Like a lot of folks, Mister Sam Silas left
his poke of hard money with his cook so's it could be carted around
with the rest of the heavy stuff. Coin comes heavy when there's
much money involved and you can't just slip it into your pocket.
And not many would trust paper money, especially in the cow
business where there was so many thieves and grafters trying to
think up legal or near-legal ways to steal cows or to give false
counts on a tally.

It was an odd thing, though, that you could
leave a sack of gold coins by the cook fire for a week at a time
and it would be safer than in a bank. Some places, specially down
along the coast I'd been told, a man riding out alone might be shot
for a five-dollar half-eagle, but a poke of coins laid next to a
fire or hung up in a tree near a cow camp wouldn't be bothered even
if all the hands was ten miles away working cattle.

When Mister Sam Silas had left I set down to
some serious thinking. He'd said if I needed some cash money I
could get it, and I sure could use it. I still had $5.40 left over
from my pay, and that meant I was short of enough to buy a pair of
boots by less than two dollars.

The cows sold for more than we was
expecting.
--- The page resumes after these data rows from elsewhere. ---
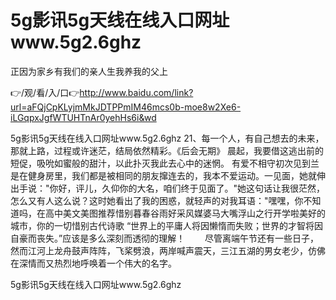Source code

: # 5g影讯5g天线在线入口网址www.5g2.6ghz
正因为家乡有我们的亲人生我养我的父上

👉/观/看/入/口👉http://www.baidu.com/link?url=aFQjCpKLyjmMkJDTPPmIM46mcs0b-moe8w2Xe6-iLGqpxJgfWTUHTnAr0yehHs6i&wd

5g影讯5g天线在线入口网址www.5g2.6ghz	21、每一个人，有自己想去的未来，那就上路，过程或许迷茫，结局依然精彩。《后会无期》
晨起，我要借这逃出前的短促，吸吮如蜜般的甜汁，以此扑灭我此去心中的迷惘。
有爱不相守初次见到兰是在健身房里，我们都是被相同的朋友撺连去的，我本不爱运动。一见面，她就伸出手说："你好，评儿，久仰你的大名，咱们终于见面了。"她这句话让我很茫然，怎么又有人这么说？这时她看出了我的困惑，就轻声的对我耳语："嘿嘿，你不知道吗，在高中美文美图推荐惜别暮春谷雨好采风媒婆马大嘴浮山之行开学啦美好的城市，你的一切惜别古代诗歌
“世界上的平庸人将因懒惰而失败；世界的才智将因自豪而丧失。”应该是多么深刻而透彻的理解！
　　尽管离端午节还有一些日子，然而江河上龙舟鼓声阵阵，飞桨劈浪，两岸喊声震天，三江五湖的男女老少，仿佛在深情而又热烈地呼唤着一个伟大的名字。

5g影讯5g天线在线入口网址www.5g2.6ghz
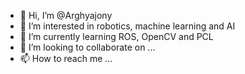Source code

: - 👋 Hi, I’m @Arghyajony
- 👀 I’m interested in robotics, machine learning and AI
- 🌱 I’m currently learning ROS, OpenCV and PCL
- 💞️ I’m looking to collaborate on ...
- 📫 How to reach me ...

<!---
Arghyajony/Arghyajony is a ✨ special ✨ repository because its `README.md` (this file) appears on your GitHub profile.
You can click the Preview link to take a look at your changes.
--->
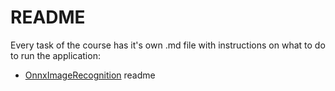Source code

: # README

Every task of the course has it's own .md file with instructions on what to do to run the application:

* [OnnxImageRecognition] readme



[OnnxImageRecognition]: <https://github.com/FourthRome/s02150131/tree/master/OnnxImageRecognition/OnnxImageRecognition.md>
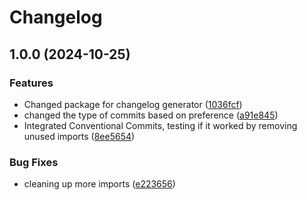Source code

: # Changelog

## 1.0.0 (2024-10-25)


### Features

* Changed package for changelog generator ([1036fcf](https://github.com/rahulsinghpython/personal-website/commit/1036fcfb66ba6c8dee661daa580273ead6786184))
* changed the type of commits based on preference ([a91e845](https://github.com/rahulsinghpython/personal-website/commit/a91e8451a55bc8dacf6d29298557a675d7249861))
* Integrated Conventional Commits, testing if it worked by removing unused imports ([8ee5654](https://github.com/rahulsinghpython/personal-website/commit/8ee5654632d02ddb68f9114c3db202de8b6a5656))


### Bug Fixes

* cleaning up more imports ([e223656](https://github.com/rahulsinghpython/personal-website/commit/e223656e380c62be0d3a8f4223c321d40c2719b6))
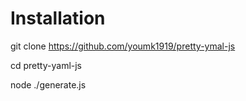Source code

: # Installation

git clone https://github.com/youmk1919/pretty-ymal-js

cd pretty-yaml-js

node ./generate.js 

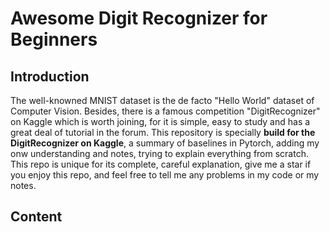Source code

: # Awesome Digit Recognizer for Beginners

## Introduction

The well-knowned MNIST dataset is the de facto "Hello World" dataset of Computer Vision. Besides, there is a famous competition "DigitRecognizer" on Kaggle which is worth joining, for it is simple, easy to study and has a great deal of tutorial in the forum. This repository is specially __build for the DigitRecognizer on Kaggle__, a summary of baselines in Pytorch, adding my onw understanding and notes, trying to explain everything from scratch. This repo is unique for its complete, careful explanation, give me a star if you enjoy this repo, and feel free to tell me any problems in my code or my notes.

## Content
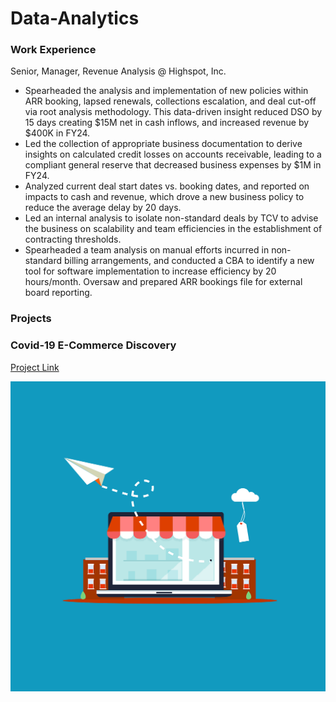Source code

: # Data-Analytics

### Work Experience
Senior, Manager, Revenue Analysis @ Highspot, Inc. 

- Spearheaded the analysis and implementation of new policies within ARR booking, lapsed renewals, collections escalation, and deal cut-off via root analysis methodology. This data-driven insight reduced DSO by 15 days creating $15M net in cash inflows, and increased revenue by $400K in FY24. 
- Led the collection of appropriate business documentation to derive insights on calculated credit losses on accounts receivable, leading to a compliant general reserve that decreased business expenses by $1M in FY24. 
- Analyzed current deal start dates vs. booking dates, and reported on impacts to cash and revenue, which drove a new business policy to reduce the average delay by 20 days. 
- Led an internal analysis to isolate non-standard deals by TCV to advise the business on scalability and team efficiencies in the establishment of contracting thresholds. 
- Spearheaded a team analysis on manual efforts incurred in non-standard billing arrangements, and conducted a CBA to identify a new tool for software implementation to increase efficiency by 20 hours/month. 
Oversaw and prepared ARR bookings file for external board reporting. 

### Projects 
### Covid-19 E-Commerce Discovery 
[Project Link](https://)

![Covid-19 E-Commerce Discovery](/Assets/Store.jpeg)

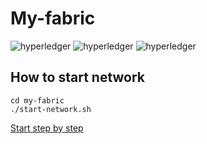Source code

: # My-fabric
![hyperledger](https://img.shields.io/static/v1.svg?label=Chaincode&message=Golang&color=76E1FE&logo=go&style=flat-square&logoColor=white)
![hyperledger](https://img.shields.io/static/v1.svg?label=API&message=Node.js&color=339933&logo=node.js&style=flat-square&logoColor=white)
![hyperledger](https://img.shields.io/static/v1.svg?label=Container&message=Docker&color=1488C6&logo=docker&style=flat-square&logoColor=white)


## How to start network
`cd my-fabric`  
`./start-network.sh`



[Start step by step](https://github.com/sumrid/my-fabric/wiki/Manual-Stap)
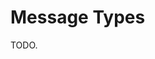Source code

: <!--
    =====================================
    generator=datazen
    version=1.7.8
    hash=e27d006a2a51936c5c9a9a12c862f090
    =====================================
-->

# Message Types

TODO.
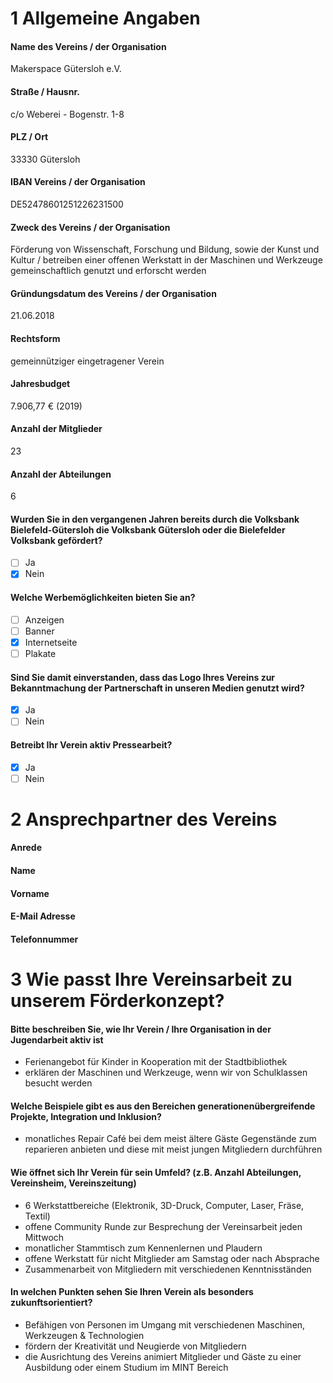 # 1 Allgemeine Angaben

#### Name des Vereins / der Organisation
Makerspace Gütersloh e.V.

#### Straße / Hausnr.
c/o Weberei - Bogenstr. 1-8

#### PLZ / Ort
33330 Gütersloh

#### IBAN Vereins / der Organisation
DE52478601251226231500

#### Zweck des Vereins / der Organisation
Förderung von Wissenschaft, Forschung und Bildung, sowie der Kunst und Kultur / betreiben einer offenen Werkstatt in der Maschinen und Werkzeuge gemeinschaftlich genutzt und erforscht werden

#### Gründungsdatum des Vereins / der Organisation
21.06.2018

#### Rechtsform
gemeinnütziger eingetragener Verein

#### Jahresbudget
7.906,77 € (2019)

#### Anzahl der Mitglieder
23

#### Anzahl der Abteilungen
6

#### Wurden Sie in den vergangenen Jahren bereits durch die Volksbank Bielefeld-Gütersloh die Volksbank Gütersloh oder die Bielefelder Volksbank gefördert?
- [ ] Ja
- [x] Nein

#### Welche Werbemöglichkeiten bieten Sie an?
- [ ] Anzeigen
- [ ] Banner
- [x] Internetseite
- [ ] Plakate

#### Sind Sie damit einverstanden, dass das Logo Ihres Vereins zur Bekanntmachung der Partnerschaft in unseren Medien genutzt wird?
- [x] Ja
- [ ] Nein

#### Betreibt Ihr Verein aktiv Pressearbeit?
- [x] Ja
- [ ] Nein

# 2 Ansprechpartner des Vereins

#### Anrede

#### Name

#### Vorname

#### E-Mail Adresse

#### Telefonnummer

# 3 Wie passt Ihre Vereinsarbeit zu unserem Förderkonzept?

#### Bitte beschreiben Sie, wie Ihr Verein / Ihre Organisation in der Jugendarbeit aktiv ist
- Ferienangebot für Kinder in Kooperation mit der Stadtbibliothek
- erklären der Maschinen und Werkzeuge, wenn wir von Schulklassen besucht werden

#### Welche Beispiele gibt es aus den Bereichen generationenübergreifende Projekte, Integration und Inklusion?
- monatliches Repair Café bei dem meist ältere Gäste Gegenstände zum reparieren anbieten und diese mit meist jungen Mitgliedern durchführen

#### Wie öffnet sich Ihr Verein für sein Umfeld? (z.B. Anzahl Abteilungen, Vereinsheim, Vereinszeitung)
- 6 Werkstattbereiche (Elektronik, 3D-Druck, Computer, Laser, Fräse, Textil)
- offene Community Runde zur Besprechung der Vereinsarbeit jeden Mittwoch
- monatlicher Stammtisch zum Kennenlernen und Plaudern
- offene Werkstatt für nicht Mitglieder am Samstag oder nach Absprache
- Zusammenarbeit von Mitgliedern mit verschiedenen Kenntnisständen

#### In welchen Punkten sehen Sie Ihren Verein als besonders zukunftsorientiert?
- Befähigen von Personen im Umgang mit verschiedenen Maschinen, Werkzeugen & Technologien
- fördern der Kreativität und Neugierde von Mitgliedern
- die Ausrichtung des Vereins animiert Mitglieder und Gäste zu einer Ausbildung oder einem Studium im MINT Bereich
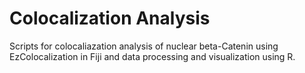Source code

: # Colocalization Analysis
Scripts for colocaliazation analysis of nuclear beta-Catenin using EzColocalization in Fiji and data processing and visualization using R.
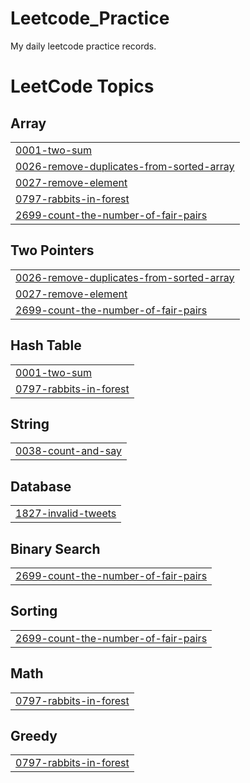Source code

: # Leetcode_Practice
My daily leetcode practice records.

<!---LeetCode Topics Start-->
# LeetCode Topics
## Array
|  |
| ------- |
| [0001-two-sum](https://github.com/SDGCODES/Leetcode_Practice/tree/master/0001-two-sum) |
| [0026-remove-duplicates-from-sorted-array](https://github.com/SDGCODES/Leetcode_Practice/tree/master/0026-remove-duplicates-from-sorted-array) |
| [0027-remove-element](https://github.com/SDGCODES/Leetcode_Practice/tree/master/0027-remove-element) |
| [0797-rabbits-in-forest](https://github.com/SDGCODES/Leetcode_Practice/tree/master/0797-rabbits-in-forest) |
| [2699-count-the-number-of-fair-pairs](https://github.com/SDGCODES/Leetcode_Practice/tree/master/2699-count-the-number-of-fair-pairs) |
## Two Pointers
|  |
| ------- |
| [0026-remove-duplicates-from-sorted-array](https://github.com/SDGCODES/Leetcode_Practice/tree/master/0026-remove-duplicates-from-sorted-array) |
| [0027-remove-element](https://github.com/SDGCODES/Leetcode_Practice/tree/master/0027-remove-element) |
| [2699-count-the-number-of-fair-pairs](https://github.com/SDGCODES/Leetcode_Practice/tree/master/2699-count-the-number-of-fair-pairs) |
## Hash Table
|  |
| ------- |
| [0001-two-sum](https://github.com/SDGCODES/Leetcode_Practice/tree/master/0001-two-sum) |
| [0797-rabbits-in-forest](https://github.com/SDGCODES/Leetcode_Practice/tree/master/0797-rabbits-in-forest) |
## String
|  |
| ------- |
| [0038-count-and-say](https://github.com/SDGCODES/Leetcode_Practice/tree/master/0038-count-and-say) |
## Database
|  |
| ------- |
| [1827-invalid-tweets](https://github.com/SDGCODES/Leetcode_Practice/tree/master/1827-invalid-tweets) |
## Binary Search
|  |
| ------- |
| [2699-count-the-number-of-fair-pairs](https://github.com/SDGCODES/Leetcode_Practice/tree/master/2699-count-the-number-of-fair-pairs) |
## Sorting
|  |
| ------- |
| [2699-count-the-number-of-fair-pairs](https://github.com/SDGCODES/Leetcode_Practice/tree/master/2699-count-the-number-of-fair-pairs) |
## Math
|  |
| ------- |
| [0797-rabbits-in-forest](https://github.com/SDGCODES/Leetcode_Practice/tree/master/0797-rabbits-in-forest) |
## Greedy
|  |
| ------- |
| [0797-rabbits-in-forest](https://github.com/SDGCODES/Leetcode_Practice/tree/master/0797-rabbits-in-forest) |
<!---LeetCode Topics End-->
And I hadn't thought to have any DD cows in the herd to
start with. Ma wasn't counting on me to bring home more than ten or
maybe twelve dollars, and here I would be fetching back a poke big
enough to meet taxes two years easy and pay off what we owed
besides.

I could round that poke
down to an even $480 if I just took seven and a half from it, and
that would give me enough
money to buy
them boots from Mister Hogan and still have money left over to take
some presents home for Ma and the small fry. I'd tell them what I
done, of course. It wouldn't be fair not to. But they wouldn't
mind. After all, I was the one that done the work to bring that
money home, and a man needed to be rigged out proper if he was to
run his own spread and care for a whole family and all. I knew
they'd figure it to be fair as fair could be.

I left the chute fence and climbed up on the
steeldust. "Mister Silas, sir, would it be all right if I go over
to the Emporeum for a bit?" I called to him.

He waved me on. The cattle were most all in
the pen and we weren't needed for anything, and Hogan's store was
just in town about a quarter mile away.